By contrast, work that involves personal services (child care, health care, etc.) isn't so amenable to automation, for obvious reasons. Often attempts to use technology to improve productivity in these fields is resisted because it reduces the interpersonal element of the service. However, to get good workers, employers in those fields have to pay sufficiently high wages to be competitive with those fields that have benefited from automation. This drive is somewhat reduced in fields that are as much a calling as a job (which is why writers and other creatives have not seen that much of a benefit from this process). So increases in productivity in some fields will raise pay in most other fields.

As the author of the article notes, this is further complicated by the difficulty in comparing manufactured goods across such a span of time as 1919 to the present. The car that Agatha Christie and her husband considered simply Out Of Reach was less durable and less reliable than the cars of the present, not to mention lacking features that simply hadn't been produced in those days. Furthermore, whole categories of consumer goods have developed in the decades since: televisions, personal computers, etc. No amount of money could've bought what had yet to be invented and manufactured.

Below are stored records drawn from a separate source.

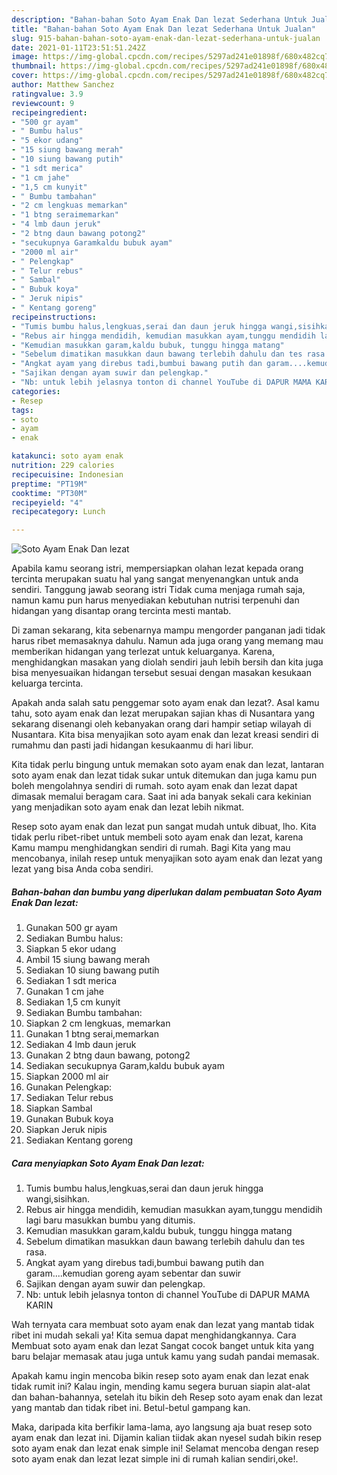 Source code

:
 ```yaml
---
description: "Bahan-bahan Soto Ayam Enak Dan lezat Sederhana Untuk Jualan"
title: "Bahan-bahan Soto Ayam Enak Dan lezat Sederhana Untuk Jualan"
slug: 915-bahan-bahan-soto-ayam-enak-dan-lezat-sederhana-untuk-jualan
date: 2021-01-11T23:51:51.242Z
image: https://img-global.cpcdn.com/recipes/5297ad241e01898f/680x482cq70/soto-ayam-enak-dan-lezat-foto-resep-utama.jpg
thumbnail: https://img-global.cpcdn.com/recipes/5297ad241e01898f/680x482cq70/soto-ayam-enak-dan-lezat-foto-resep-utama.jpg
cover: https://img-global.cpcdn.com/recipes/5297ad241e01898f/680x482cq70/soto-ayam-enak-dan-lezat-foto-resep-utama.jpg
author: Matthew Sanchez
ratingvalue: 3.9
reviewcount: 9
recipeingredient:
- "500 gr ayam"
- " Bumbu halus"
- "5 ekor udang"
- "15 siung bawang merah"
- "10 siung bawang putih"
- "1 sdt merica"
- "1 cm jahe"
- "1,5 cm kunyit"
- " Bumbu tambahan"
- "2 cm lengkuas memarkan"
- "1 btng seraimemarkan"
- "4 lmb daun jeruk"
- "2 btng daun bawang potong2"
- "secukupnya Garamkaldu bubuk ayam"
- "2000 ml air"
- " Pelengkap"
- " Telur rebus"
- " Sambal"
- " Bubuk koya"
- " Jeruk nipis"
- " Kentang goreng"
recipeinstructions:
- "Tumis bumbu halus,lengkuas,serai dan daun jeruk hingga wangi,sisihkan."
- "Rebus air hingga mendidih, kemudian masukkan ayam,tunggu mendidih lagi baru masukkan bumbu yang ditumis."
- "Kemudian masukkan garam,kaldu bubuk, tunggu hingga matang"
- "Sebelum dimatikan masukkan daun bawang terlebih dahulu dan tes rasa."
- "Angkat ayam yang direbus tadi,bumbui bawang putih dan garam....kemudian goreng ayam sebentar dan suwir"
- "Sajikan dengan ayam suwir dan pelengkap."
- "Nb: untuk lebih jelasnya tonton di channel YouTube di DAPUR MAMA KARIN"
categories:
- Resep
tags:
- soto
- ayam
- enak

katakunci: soto ayam enak 
nutrition: 229 calories
recipecuisine: Indonesian
preptime: "PT19M"
cooktime: "PT30M"
recipeyield: "4"
recipecategory: Lunch

---
```



![Soto Ayam Enak Dan lezat](https://img-global.cpcdn.com/recipes/5297ad241e01898f/680x482cq70/soto-ayam-enak-dan-lezat-foto-resep-utama.jpg)

Apabila kamu seorang istri, mempersiapkan olahan lezat kepada orang tercinta merupakan suatu hal yang sangat menyenangkan untuk anda sendiri. Tanggung jawab seorang istri Tidak cuma menjaga rumah saja, namun kamu pun harus menyediakan kebutuhan nutrisi terpenuhi dan hidangan yang disantap orang tercinta mesti mantab.

Di zaman  sekarang, kita sebenarnya mampu mengorder panganan jadi tidak harus ribet memasaknya dahulu. Namun ada juga orang yang memang mau memberikan hidangan yang terlezat untuk keluarganya. Karena, menghidangkan masakan yang diolah sendiri jauh lebih bersih dan kita juga bisa menyesuaikan hidangan tersebut sesuai dengan masakan kesukaan keluarga tercinta. 



Apakah anda salah satu penggemar soto ayam enak dan lezat?. Asal kamu tahu, soto ayam enak dan lezat merupakan sajian khas di Nusantara yang sekarang disenangi oleh kebanyakan orang dari hampir setiap wilayah di Nusantara. Kita bisa menyajikan soto ayam enak dan lezat kreasi sendiri di rumahmu dan pasti jadi hidangan kesukaanmu di hari libur.

Kita tidak perlu bingung untuk memakan soto ayam enak dan lezat, lantaran soto ayam enak dan lezat tidak sukar untuk ditemukan dan juga kamu pun boleh mengolahnya sendiri di rumah. soto ayam enak dan lezat dapat dimasak memalui beragam cara. Saat ini ada banyak sekali cara kekinian yang menjadikan soto ayam enak dan lezat lebih nikmat.

Resep soto ayam enak dan lezat pun sangat mudah untuk dibuat, lho. Kita tidak perlu ribet-ribet untuk membeli soto ayam enak dan lezat, karena Kamu mampu menghidangkan sendiri di rumah. Bagi Kita yang mau mencobanya, inilah resep untuk menyajikan soto ayam enak dan lezat yang lezat yang bisa Anda coba sendiri.

<!--inarticleads1-->

##### Bahan-bahan dan bumbu yang diperlukan dalam pembuatan Soto Ayam Enak Dan lezat:

1. Gunakan 500 gr ayam
1. Sediakan  Bumbu halus:
1. Siapkan 5 ekor udang
1. Ambil 15 siung bawang merah
1. Sediakan 10 siung bawang putih
1. Sediakan 1 sdt merica
1. Gunakan 1 cm jahe
1. Sediakan 1,5 cm kunyit
1. Sediakan  Bumbu tambahan:
1. Siapkan 2 cm lengkuas, memarkan
1. Gunakan 1 btng serai,memarkan
1. Sediakan 4 lmb daun jeruk
1. Gunakan 2 btng daun bawang, potong2
1. Sediakan secukupnya Garam,kaldu bubuk ayam
1. Siapkan 2000 ml air
1. Gunakan  Pelengkap:
1. Sediakan  Telur rebus
1. Siapkan  Sambal
1. Gunakan  Bubuk koya
1. Siapkan  Jeruk nipis
1. Sediakan  Kentang goreng




<!--inarticleads2-->

##### Cara menyiapkan Soto Ayam Enak Dan lezat:

1. Tumis bumbu halus,lengkuas,serai dan daun jeruk hingga wangi,sisihkan.
1. Rebus air hingga mendidih, kemudian masukkan ayam,tunggu mendidih lagi baru masukkan bumbu yang ditumis.
1. Kemudian masukkan garam,kaldu bubuk, tunggu hingga matang
1. Sebelum dimatikan masukkan daun bawang terlebih dahulu dan tes rasa.
1. Angkat ayam yang direbus tadi,bumbui bawang putih dan garam....kemudian goreng ayam sebentar dan suwir
1. Sajikan dengan ayam suwir dan pelengkap.
1. Nb: untuk lebih jelasnya tonton di channel YouTube di DAPUR MAMA KARIN




Wah ternyata cara membuat soto ayam enak dan lezat yang mantab tidak ribet ini mudah sekali ya! Kita semua dapat menghidangkannya. Cara Membuat soto ayam enak dan lezat Sangat cocok banget untuk kita yang baru belajar memasak atau juga untuk kamu yang sudah pandai memasak.

Apakah kamu ingin mencoba bikin resep soto ayam enak dan lezat enak tidak rumit ini? Kalau ingin, mending kamu segera buruan siapin alat-alat dan bahan-bahannya, setelah itu bikin deh Resep soto ayam enak dan lezat yang mantab dan tidak ribet ini. Betul-betul gampang kan. 

Maka, daripada kita berfikir lama-lama, ayo langsung aja buat resep soto ayam enak dan lezat ini. Dijamin kalian tiidak akan nyesel sudah bikin resep soto ayam enak dan lezat enak simple ini! Selamat mencoba dengan resep soto ayam enak dan lezat lezat simple ini di rumah kalian sendiri,oke!.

Furthermore, the digital revolution, driven by the integrated circuit, has transformed the consumer goods that were available in those days. The telephone is the most obvious -- the telephones that were available at the time of the Armistice would've been involved a large device permanently attached to a wall, connected to the telco offices with wires, and required the assistance of an operator at the telco office to place a call. Today the average person's phone is a hand-held computer about the size of a checkbook (remember those?) which uses a broadband modem and VoIP software to make calls over a cellular wireless network. Wired phones are almost entirely confined to office settings, or legacy phones people keep because their service is bundled with TV and Internet.

This is why measuring the change in the value of money over long spans of time can be very difficult. Even when talking about very basic things like food and clothing, one must be careful to examine where those things have changed, and particularly where something that is common today simply wasn't available, or was available only to the very wealthy or as a Very Special Treat. (Even as late as the 1940's and 50's, oranges and bananas were rare treats in the Midwest, and the gift of an orange could be a major plot point in a children's novel).